All retirement plans fall into one of two basic categories: qualiﬁed and nonqualiﬁed. The biggest difference between the two comes down to taxes; qualiﬁed plans get preferential tax treatment, and nonqualiﬁed plans don’t. After that breakdown, retirement plans can be separated into deﬁned beneﬁt, deﬁned contribution, or hybrid. Deﬁned beneﬁt plans focus on the eventual payouts and base your current contribution on the payments you want to get in retirement. Deﬁned contribution plans set aside a ﬁxed dollar amount or percentage of salary now, with no thought to how much will be available for distributions later on. Hybrid plans, as you might guess, offer some combination of deﬁned contributions and deﬁned beneﬁts.
As with most things, retirement plans come with both advantages and drawbacks. On the downside, retirement plans take a lot of time to set up and manage. Also, there are fees, including those for a professional adviser, and account fees for the company that houses the plan, to name just two. On the plus side, you can score some substantial tax beneﬁts for your company—a sort of reward offered by the government to encourage employers to offer retirement plans. When your plan is based on proﬁts (such as a proﬁt-sharing plan), it helps motivate you and your employees. Speaking of employees, this beneﬁt can help you seal the deal with the people you want to hire. Finally, you get to save for your retirement as well.

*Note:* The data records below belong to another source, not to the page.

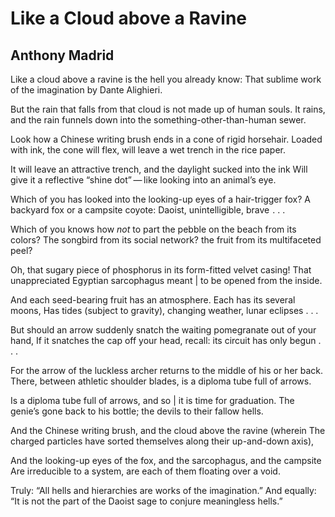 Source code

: # Like a Cloud above a Ravine
## Anthony Madrid
Like a cloud above a ravine is the hell you already know:
That sublime work of the imagination by Dante Alighieri.

But the rain that falls from that cloud is not made up of human souls.
It rains, and the rain funnels down into the something-other-than-human sewer.

Look how a Chinese writing brush ends in a cone of rigid horsehair.
Loaded with ink, the cone will flex, will leave a wet trench in the rice
paper.

It will leave an attractive trench, and the daylight sucked into the ink
Will give it a reflective “shine dot” — like looking into an animal’s eye.

Which of you has looked into the looking-up eyes of a hair-trigger fox?
A backyard fox or a campsite coyote: Daoist, unintelligible, brave  . . .

Which of you knows how _not_ to part the pebble on the beach from its colors?
The songbird from its social network? the fruit from its multifaceted peel?

Oh, that sugary piece of phosphorus in its form-fitted velvet casing!
That unappreciated Egyptian sarcophagus meant | to be opened from the inside.

And each seed-bearing fruit has an atmosphere. Each has its several moons,
Has tides (subject to gravity), changing weather, lunar eclipses . . .

But should an arrow suddenly snatch the waiting pomegranate out of your hand,
If it snatches the cap off your head, recall: its circuit has only begun . . .

For the arrow of the luckless archer returns to the middle of his or her back.
There, between athletic shoulder blades, is a diploma tube full of arrows.

Is a diploma tube full of arrows, and so | it is time for graduation.
The genie’s gone back to his bottle; the devils to their fallow hells.

And the Chinese writing brush, and the cloud above the ravine (wherein
The charged particles have sorted themselves along their up-and-down axis),

And the looking-up eyes of the fox, and the sarcophagus, and the campsite
Are irreducible to a system, are each of them floating over a void.

Truly: “All hells and hierarchies are works of the imagination.” And equally:
“It is not the part of the Daoist sage to conjure meaningless hells.” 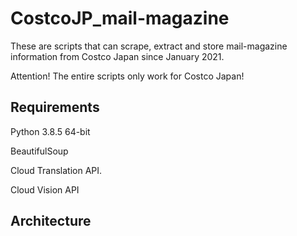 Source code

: # CostcoJP_mail-magazine
These are scripts that can scrape, extract and store mail-magazine information from Costco Japan since January 2021.

Attention! The entire scripts only work for Costco Japan!


## Requirements
Python 3.8.5 64-bit

BeautifulSoup

Cloud Translation API.

Cloud Vision API 

## Architecture

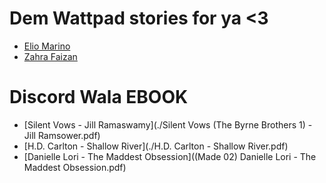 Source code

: # Dem Wattpad stories for ya <3

- [Elio Marino](./elio-marino.html)
- [Zahra Faizan](./zahra-faizan.html)

# Discord Wala EBOOK

- [Silent Vows - Jill Ramaswamy](./Silent Vows (The Byrne Brothers  1) - Jill Ramsower.pdf)
- [H.D. Carlton - Shallow River](./H.D. Carlton - Shallow River.pdf)
- [Danielle Lori - The Maddest Obsession]((Made 02) Danielle Lori - The Maddest Obsession.pdf)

Nonqualiﬁed retirement plans don’t meet all the ERISA (Employee Retirement Income Security Act of 1974) and IRS guidelines, so they lose out on some important tax beneﬁts. They can, however, offer substantial deferred compensation to upper-level employees. That’s the main reason they don’t qualify; their aim is to give extra pay to a few elite executives, not everyone at the company. You would use one of these plans as an incentive for a truly valuable employee; by shifting some of his pay into the future (that’s deferred compensation), there’s a better chance he’ll stick around.
On top of that, you can use deferred compensation for yourself and your co-owners as well; that strategy can help ease your tax burden now, since income taxes won’t kick in until you get the payments. The downside, and there is a big one, is that your company doesn’t get a tax deduction now; it has to wait until payment is actually made.
Nonqualified plans come with some pretty unusual names. For instance, “golden handcuffs” describes a plan that encourages long-term employment by promising payments if the employee sticks around. Other common nonqualified plans come with equally colorful names: rabbi trusts, golden parachutes, and top-hat plans, for example.
If you’re looking for a current tax deduction for your company, a qualiﬁed plan is the only way to go.
Qualiﬁed retirement plans have to meet all the requirements set out by the IRS and ERISA in order to be eligible for four substantial tax beneﬁts:
- As the employer, you get an immediate tax deduction for the company’s contributions into the plan.
- The income earned inside the retirement plan (such as interest, dividends, and capital gains) isn’t taxable to the company at all.
- Employees—which includes you if you have a corporation—don’t have to pay income taxes on any of the money contributed to the plan for them (either their own contributions or the company’s).
- Distributions from the plan (such as retirement payouts) receive special tax treatment, except under some speciﬁc circumstances.
The most basic rule of qualiﬁed plans is that the beneﬁts have to be similar for everyone, and not weighted heavily in favor of the top dogs at the company (that includes you). When tax advantages are a priority, as they often are for young companies, stick with a qualiﬁed plan.